Instructions to follow: In the records that follow, find the line with "for each suggestion."; from there, retype every line exactly through the line with "MERCHANTABILITY or FITNESS", which also belongs to the answer.

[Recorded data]
________________________
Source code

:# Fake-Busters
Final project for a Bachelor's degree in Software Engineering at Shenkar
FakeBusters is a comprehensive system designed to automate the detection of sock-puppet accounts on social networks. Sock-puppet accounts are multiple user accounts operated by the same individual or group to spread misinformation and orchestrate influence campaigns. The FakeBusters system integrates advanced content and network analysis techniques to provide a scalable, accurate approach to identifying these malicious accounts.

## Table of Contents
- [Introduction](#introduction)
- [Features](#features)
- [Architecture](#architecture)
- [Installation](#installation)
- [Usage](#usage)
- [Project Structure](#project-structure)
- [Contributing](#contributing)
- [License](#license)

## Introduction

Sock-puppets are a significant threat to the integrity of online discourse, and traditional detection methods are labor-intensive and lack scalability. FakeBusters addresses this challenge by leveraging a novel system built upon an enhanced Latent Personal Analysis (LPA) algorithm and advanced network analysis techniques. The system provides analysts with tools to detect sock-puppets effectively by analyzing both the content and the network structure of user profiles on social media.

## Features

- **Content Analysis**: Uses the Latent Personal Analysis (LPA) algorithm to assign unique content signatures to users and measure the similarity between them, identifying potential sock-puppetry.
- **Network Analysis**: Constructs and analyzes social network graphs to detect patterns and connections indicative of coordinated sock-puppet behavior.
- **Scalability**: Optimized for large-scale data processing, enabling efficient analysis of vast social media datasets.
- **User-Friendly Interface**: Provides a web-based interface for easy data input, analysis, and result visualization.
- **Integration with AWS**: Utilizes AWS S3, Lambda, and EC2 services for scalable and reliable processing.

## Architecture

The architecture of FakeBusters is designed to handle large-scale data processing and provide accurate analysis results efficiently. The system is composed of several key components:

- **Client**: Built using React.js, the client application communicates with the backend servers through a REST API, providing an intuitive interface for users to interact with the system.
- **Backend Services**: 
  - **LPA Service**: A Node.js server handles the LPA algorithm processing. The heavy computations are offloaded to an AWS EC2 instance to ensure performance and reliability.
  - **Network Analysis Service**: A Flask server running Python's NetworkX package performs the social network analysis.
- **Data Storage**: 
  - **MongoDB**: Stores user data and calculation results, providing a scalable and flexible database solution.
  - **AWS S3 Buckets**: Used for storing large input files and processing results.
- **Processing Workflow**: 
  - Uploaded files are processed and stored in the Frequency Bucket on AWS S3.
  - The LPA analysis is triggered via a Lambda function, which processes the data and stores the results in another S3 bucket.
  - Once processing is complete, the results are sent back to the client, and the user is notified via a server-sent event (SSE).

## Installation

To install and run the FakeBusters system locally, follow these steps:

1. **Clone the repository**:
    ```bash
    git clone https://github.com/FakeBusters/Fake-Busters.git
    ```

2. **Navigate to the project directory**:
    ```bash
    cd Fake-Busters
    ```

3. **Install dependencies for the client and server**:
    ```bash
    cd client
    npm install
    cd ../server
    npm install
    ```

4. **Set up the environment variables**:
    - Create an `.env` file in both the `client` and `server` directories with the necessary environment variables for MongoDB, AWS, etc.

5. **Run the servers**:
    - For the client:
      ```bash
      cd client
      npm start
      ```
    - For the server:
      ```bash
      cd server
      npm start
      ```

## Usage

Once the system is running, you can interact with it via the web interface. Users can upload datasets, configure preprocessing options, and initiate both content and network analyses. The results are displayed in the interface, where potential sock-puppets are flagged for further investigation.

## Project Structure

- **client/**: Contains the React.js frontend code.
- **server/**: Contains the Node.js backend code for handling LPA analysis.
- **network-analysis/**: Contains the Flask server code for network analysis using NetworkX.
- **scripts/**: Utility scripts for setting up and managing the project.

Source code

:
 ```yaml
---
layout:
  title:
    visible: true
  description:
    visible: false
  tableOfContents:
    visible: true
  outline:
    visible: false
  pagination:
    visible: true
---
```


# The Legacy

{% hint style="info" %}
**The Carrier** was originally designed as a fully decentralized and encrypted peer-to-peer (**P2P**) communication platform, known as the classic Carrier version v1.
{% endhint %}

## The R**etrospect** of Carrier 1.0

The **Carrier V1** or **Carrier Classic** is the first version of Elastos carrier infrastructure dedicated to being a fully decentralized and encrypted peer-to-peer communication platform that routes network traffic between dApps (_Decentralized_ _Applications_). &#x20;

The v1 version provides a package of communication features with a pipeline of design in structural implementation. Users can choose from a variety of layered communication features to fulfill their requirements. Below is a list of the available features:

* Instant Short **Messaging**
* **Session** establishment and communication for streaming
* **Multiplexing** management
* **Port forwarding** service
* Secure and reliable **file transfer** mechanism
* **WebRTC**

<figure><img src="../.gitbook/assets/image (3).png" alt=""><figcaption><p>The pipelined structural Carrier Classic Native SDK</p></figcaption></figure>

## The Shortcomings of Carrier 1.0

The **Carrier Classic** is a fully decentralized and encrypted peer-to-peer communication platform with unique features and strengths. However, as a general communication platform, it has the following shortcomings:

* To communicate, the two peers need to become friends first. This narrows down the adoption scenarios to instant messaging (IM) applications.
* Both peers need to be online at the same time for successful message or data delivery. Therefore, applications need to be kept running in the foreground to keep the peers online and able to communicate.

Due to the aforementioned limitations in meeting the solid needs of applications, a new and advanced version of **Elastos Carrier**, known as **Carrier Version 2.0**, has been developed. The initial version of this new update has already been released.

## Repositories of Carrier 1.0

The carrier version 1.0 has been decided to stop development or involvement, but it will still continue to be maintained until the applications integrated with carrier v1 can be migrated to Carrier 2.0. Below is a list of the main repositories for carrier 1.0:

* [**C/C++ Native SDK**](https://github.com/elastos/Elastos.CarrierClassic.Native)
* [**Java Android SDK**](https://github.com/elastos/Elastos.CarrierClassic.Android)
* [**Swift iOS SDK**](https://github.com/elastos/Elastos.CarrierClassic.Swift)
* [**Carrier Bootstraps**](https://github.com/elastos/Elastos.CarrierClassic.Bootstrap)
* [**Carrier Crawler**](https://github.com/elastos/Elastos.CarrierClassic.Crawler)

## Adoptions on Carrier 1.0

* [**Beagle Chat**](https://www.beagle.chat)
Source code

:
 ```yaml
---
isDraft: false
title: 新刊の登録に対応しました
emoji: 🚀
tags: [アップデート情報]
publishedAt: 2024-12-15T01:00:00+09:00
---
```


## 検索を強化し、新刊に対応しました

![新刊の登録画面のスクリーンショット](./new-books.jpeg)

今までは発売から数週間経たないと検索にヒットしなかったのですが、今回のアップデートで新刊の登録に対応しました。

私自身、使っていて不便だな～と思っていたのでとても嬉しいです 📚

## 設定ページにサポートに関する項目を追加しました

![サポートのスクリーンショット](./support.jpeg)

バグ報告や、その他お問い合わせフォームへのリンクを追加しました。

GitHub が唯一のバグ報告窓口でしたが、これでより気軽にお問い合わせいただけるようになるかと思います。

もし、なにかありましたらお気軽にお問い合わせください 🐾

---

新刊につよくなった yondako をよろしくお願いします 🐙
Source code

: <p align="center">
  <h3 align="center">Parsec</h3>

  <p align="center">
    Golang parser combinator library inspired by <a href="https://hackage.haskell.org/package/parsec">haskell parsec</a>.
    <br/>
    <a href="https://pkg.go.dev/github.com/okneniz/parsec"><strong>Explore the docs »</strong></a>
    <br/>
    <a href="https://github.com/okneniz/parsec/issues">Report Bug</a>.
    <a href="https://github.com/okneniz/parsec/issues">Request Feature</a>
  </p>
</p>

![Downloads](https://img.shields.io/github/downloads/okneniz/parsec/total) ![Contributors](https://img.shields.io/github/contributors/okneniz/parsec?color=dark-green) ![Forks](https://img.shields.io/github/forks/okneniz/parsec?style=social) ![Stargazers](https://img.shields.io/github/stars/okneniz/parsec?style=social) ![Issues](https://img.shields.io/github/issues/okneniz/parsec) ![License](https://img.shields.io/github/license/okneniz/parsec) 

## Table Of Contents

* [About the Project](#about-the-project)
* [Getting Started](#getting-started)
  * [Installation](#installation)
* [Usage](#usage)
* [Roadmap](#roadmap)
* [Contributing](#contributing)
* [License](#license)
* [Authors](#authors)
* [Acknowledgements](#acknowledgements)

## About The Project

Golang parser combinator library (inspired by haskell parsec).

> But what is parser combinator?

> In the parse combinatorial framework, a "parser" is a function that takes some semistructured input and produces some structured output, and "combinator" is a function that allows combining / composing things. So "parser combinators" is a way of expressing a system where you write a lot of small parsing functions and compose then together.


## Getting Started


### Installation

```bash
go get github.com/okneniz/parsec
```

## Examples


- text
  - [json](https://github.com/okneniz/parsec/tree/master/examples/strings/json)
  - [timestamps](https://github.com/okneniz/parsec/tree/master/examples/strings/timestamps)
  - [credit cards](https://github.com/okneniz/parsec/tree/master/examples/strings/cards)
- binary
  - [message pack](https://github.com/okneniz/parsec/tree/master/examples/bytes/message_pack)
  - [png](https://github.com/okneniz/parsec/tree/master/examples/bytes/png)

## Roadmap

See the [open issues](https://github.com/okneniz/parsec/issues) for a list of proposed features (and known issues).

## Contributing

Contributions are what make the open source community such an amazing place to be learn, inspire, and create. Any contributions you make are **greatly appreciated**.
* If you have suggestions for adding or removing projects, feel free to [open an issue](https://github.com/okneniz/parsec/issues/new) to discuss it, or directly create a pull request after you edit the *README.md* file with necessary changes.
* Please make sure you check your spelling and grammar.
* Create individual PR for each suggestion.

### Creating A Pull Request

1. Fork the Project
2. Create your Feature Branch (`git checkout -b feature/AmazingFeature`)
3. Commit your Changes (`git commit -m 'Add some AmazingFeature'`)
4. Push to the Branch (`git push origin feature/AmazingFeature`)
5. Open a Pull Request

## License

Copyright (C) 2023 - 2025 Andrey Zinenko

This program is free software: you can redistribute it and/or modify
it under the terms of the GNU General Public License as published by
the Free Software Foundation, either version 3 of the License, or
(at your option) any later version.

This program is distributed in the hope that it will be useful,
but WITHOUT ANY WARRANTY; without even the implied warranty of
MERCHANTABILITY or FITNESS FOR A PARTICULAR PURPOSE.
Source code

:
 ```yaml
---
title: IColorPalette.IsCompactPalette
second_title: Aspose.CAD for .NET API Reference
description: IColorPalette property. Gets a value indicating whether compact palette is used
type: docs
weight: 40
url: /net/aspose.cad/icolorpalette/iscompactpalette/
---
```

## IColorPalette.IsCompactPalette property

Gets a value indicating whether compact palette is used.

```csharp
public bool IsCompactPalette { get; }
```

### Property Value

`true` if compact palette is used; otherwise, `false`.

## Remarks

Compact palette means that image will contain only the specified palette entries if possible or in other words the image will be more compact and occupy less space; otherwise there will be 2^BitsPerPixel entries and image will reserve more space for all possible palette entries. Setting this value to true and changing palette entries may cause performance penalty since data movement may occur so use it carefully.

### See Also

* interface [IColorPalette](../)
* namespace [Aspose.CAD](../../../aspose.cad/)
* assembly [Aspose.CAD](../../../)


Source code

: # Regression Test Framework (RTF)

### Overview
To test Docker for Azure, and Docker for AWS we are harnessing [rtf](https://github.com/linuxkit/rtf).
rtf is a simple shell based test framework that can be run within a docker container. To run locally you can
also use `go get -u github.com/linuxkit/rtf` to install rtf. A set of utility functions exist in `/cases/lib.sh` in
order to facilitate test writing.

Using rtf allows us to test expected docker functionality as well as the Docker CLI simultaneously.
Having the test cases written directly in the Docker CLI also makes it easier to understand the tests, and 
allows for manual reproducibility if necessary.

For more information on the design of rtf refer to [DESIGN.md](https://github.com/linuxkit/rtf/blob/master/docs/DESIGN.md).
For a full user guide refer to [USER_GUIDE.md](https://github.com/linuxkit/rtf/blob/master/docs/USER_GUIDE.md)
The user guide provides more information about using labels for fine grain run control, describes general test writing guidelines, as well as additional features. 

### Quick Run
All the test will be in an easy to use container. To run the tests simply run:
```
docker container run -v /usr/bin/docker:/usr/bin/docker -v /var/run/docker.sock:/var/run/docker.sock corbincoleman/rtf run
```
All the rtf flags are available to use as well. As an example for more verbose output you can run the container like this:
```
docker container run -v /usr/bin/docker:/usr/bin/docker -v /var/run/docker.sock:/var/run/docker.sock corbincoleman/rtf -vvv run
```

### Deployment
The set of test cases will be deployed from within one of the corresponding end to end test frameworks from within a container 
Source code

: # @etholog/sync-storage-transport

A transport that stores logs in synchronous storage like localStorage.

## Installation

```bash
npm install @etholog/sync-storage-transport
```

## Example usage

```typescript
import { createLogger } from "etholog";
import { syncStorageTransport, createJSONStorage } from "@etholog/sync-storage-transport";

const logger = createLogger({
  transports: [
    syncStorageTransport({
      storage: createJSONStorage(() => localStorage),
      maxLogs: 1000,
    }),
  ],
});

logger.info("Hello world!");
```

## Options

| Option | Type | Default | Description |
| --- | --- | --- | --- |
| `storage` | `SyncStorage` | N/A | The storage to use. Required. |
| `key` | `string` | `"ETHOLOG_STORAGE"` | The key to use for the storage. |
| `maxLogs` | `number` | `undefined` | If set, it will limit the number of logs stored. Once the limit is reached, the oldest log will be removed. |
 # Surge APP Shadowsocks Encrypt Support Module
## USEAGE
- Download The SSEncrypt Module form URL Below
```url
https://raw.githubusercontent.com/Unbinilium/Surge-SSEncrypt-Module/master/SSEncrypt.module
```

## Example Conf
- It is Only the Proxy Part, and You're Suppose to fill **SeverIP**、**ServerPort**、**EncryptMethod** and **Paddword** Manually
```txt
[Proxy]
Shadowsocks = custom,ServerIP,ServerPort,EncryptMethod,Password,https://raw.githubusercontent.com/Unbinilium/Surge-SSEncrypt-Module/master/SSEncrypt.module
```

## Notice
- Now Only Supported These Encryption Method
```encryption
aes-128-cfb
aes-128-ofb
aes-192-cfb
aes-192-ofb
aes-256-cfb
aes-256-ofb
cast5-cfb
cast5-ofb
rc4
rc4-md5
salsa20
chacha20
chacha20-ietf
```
________________________
Your solution:
* Create individual PR for each suggestion.

### Creating A Pull Request

1. Fork the Project
2. Create your Feature Branch (`git checkout -b feature/AmazingFeature`)
3. Commit your Changes (`git commit -m 'Add some AmazingFeature'`)
4. Push to the Branch (`git push origin feature/AmazingFeature`)
5. Open a Pull Request

## License

Copyright (C) 2023 - 2025 Andrey Zinenko

This program is free software: you can redistribute it and/or modify
it under the terms of the GNU General Public License as published by
the Free Software Foundation, either version 3 of the License, or
(at your option) any later version.

This program is distributed in the hope that it will be useful,
but WITHOUT ANY WARRANTY; without even the implied warranty of
MERCHANTABILITY or FITNESS FOR A PARTICULAR PURPOSE.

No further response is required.